Distribution Company
Universal Pictures Corp.
Country
United States
Screenplay Information
Based on the play The Good Fairy by Ferenc Molnár (Budapest, Oct 1931) as adapted and translated by Jane Hinton (New York, 24 Nov 1931).

Technical Specs

Duration
1h 37m
Sound
Mono
Color
Black and White
Theatrical Aspect Ratio
1.37 : 1
Film Length
8,995ft (10 reels)

Articles

The Good Fairy


Written for the screen by Preston Sturges from a 1931 play by Ferenc Molnar, The Good Fairy (1935) is a charming tale of a wide-eyed lamb of a woman (Margaret Sullavan) who is released from a Budapest orphanage only to upend the lives of a waiter (Reginald Owen), a millionaire businessman (Frank Morgan) and a struggling lawyer (Herbert Marshall). The story's playful tone is par for the course for Molnar, a famous Hungarian playwright and novelist whose best-known work, Liliom, was turned into several movies of the same name as well as the stage and film musical Carousel (1956). Some other movies based on Molnar's works include No Greater Glory (1934), Double Wedding (1937), The Bride Wore Red (1937), The Swan (1956) and One, Two, Three (1961).

The stage version of The Good Fairy had been mounted on Broadway in 1931 with Helen Hayes in the lead. This Universal film version would be remade with Deanna Durbin in 1947 as I'll Be Yours, and later the property was turned into a 1951 Broadway musical entitled Make a Wish, for which Preston Sturges wrote the book.

For a movie as warmly comic and romantic as The Good Fairy, there sure was a lot of intense drama going on behind the scenes. First, the script was not finished when shooting began, and things got to the point where Sturges was revising scenes one day before they were shot. Second, the film's director, William Wyler, was terribly frustrated working at Universal and wanted out. According to Wyler biographer Jan Herman (A Talent for Trouble), he wrote at the time to his brother: "My soul may belong to me, but my body belongs to Universal." Little did Wyler know that this picture would spawn one of the most turbulent and unhappiest periods of his life.

Universal assigned rising star Margaret Sullavan to the project. This was only her third film, but her first two -- Only Yesterday (1933) and Little Man, What Now? (1934) -- had been big hits. She had a screen persona that could be described as magnetic adorable-ness, but in truth this masked a tempestuous and high-strung real-life personality which translated into trouble on the set. Wyler's script girl, Freda Rosenblatt, later said that Sullavan "did spiteful things to get her way. If she was tired and wanted to go home and Willy had one more scene to do, she would smear the makeup on her face. That would mean everything had to stop so she could be made up again. Which might take hours." Sullavan got into heated arguments with Wyler, who later remembered, "We fought over the interpretation of her part. We fought over everything. We didn't get along at all. She had a mind of her own, and so did I."
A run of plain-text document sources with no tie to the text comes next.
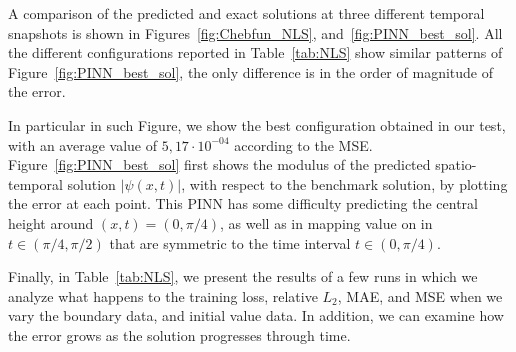 \documentclass[pdflatex,sn-basic]{sn-jnl}%
\theoremstyle{thmstyleone}%
\theoremstyle{thmstyletwo}%
\theoremstyle{thmstylethree}%
\begin{document}
A comparison of the predicted and exact solutions at three different temporal snapshots is shown in Figures~\ref{fig:Chebfun_NLS}, and~\ref{fig:PINN_best_sol}.
All the different configurations reported in Table~\ref{tab:NLS} show similar patterns of Figure~\ref{fig:PINN_best_sol}, the only difference is in the order of magnitude of the error. 

In particular in such Figure, we show the best configuration obtained in our test, with an average value of
$5,17\cdot 10^{-04}$ %
according to the MSE.
Figure~\ref{fig:PINN_best_sol} first shows the modulus of the predicted spatio-temporal solution $\lvert  \psi(x,t)\rvert$, with respect to the benchmark solution, by plotting the error at each point.
This PINN has some difficulty predicting the central height around $(x,t)=(0,\pi/4)$, as well as in mapping value on in  $t \in (\pi/4, \pi/2)$ that are symmetric to the time interval $t \in (0, \pi/4)$.



Finally, in Table~\ref{tab:NLS}, we present the results of a few runs in which we analyze what happens to the training loss, relative $L_2$, MAE, and MSE when we vary the boundary data, and initial value data.
%
In addition, we can examine how the error grows as the solution progresses through time. 
\end{document}
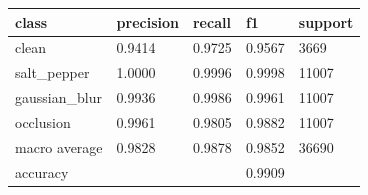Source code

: \begin{tabular}{lllll}
\hline
class & precision & recall & f1 & support \\
\hline
clean & 0.9414 & 0.9725 & 0.9567 & 3669 \\
salt\_pepper & 1.0000 & 0.9996 & 0.9998 & 11007 \\
gaussian\_blur & 0.9936 & 0.9986 & 0.9961 & 11007 \\
occlusion & 0.9961 & 0.9805 & 0.9882 & 11007 \\
macro average & 0.9828 & 0.9878 & 0.9852 & 36690 \\
accuracy &  &  & 0.9909 &  \\
\hline
\end{tabular}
Eventually, Wyler realized that all the quarreling was noticeably impacting her performance, and he decided that for the good of the film, he would force himself to make peace with her. He took her to dinner, and found to his surprise over the next few days that he was falling in love with her. The feeling was mutual, and in late November 1934, the couple flew to Arizona to be married. The next day they were back at work -- the picture still had three weeks to shoot.

After production, The Good Fairy was edited quickly and released in January 1935. It was a hit. Wyler, meanwhile, was released from his studio contract. In his biography, he is quoted as saying he asked to be released. According to trade paper reports of the time, however, the studio let him go because they had grown frustrated with the slow pace of this film's production -- especially after his marriage. Apparently the studio thought he was wasting too much time taking repeated close-ups of his new bride.

In any event, Wyler was let go, and he and Sullavan embarked on a long European honeymoon. Their marriage then went south fast, with raging arguments that could be heard all over their Bel-Air neighborhood. They were divorced in mid-1936, after 16 months together. Wyler later said that the marriage to "that bratty broad" was "the roughest and meanest [time] of my life."

Despite all their problems, the thing that really ended their relationship was Wyler's discovery that Sullavan had gotten an abortion without even telling him that she was pregnant. She felt a baby would damage her career path, and she had known that Wyler would have wanted to keep the baby. When Wyler found out, he was despondent and knew that they would never be able to work things out.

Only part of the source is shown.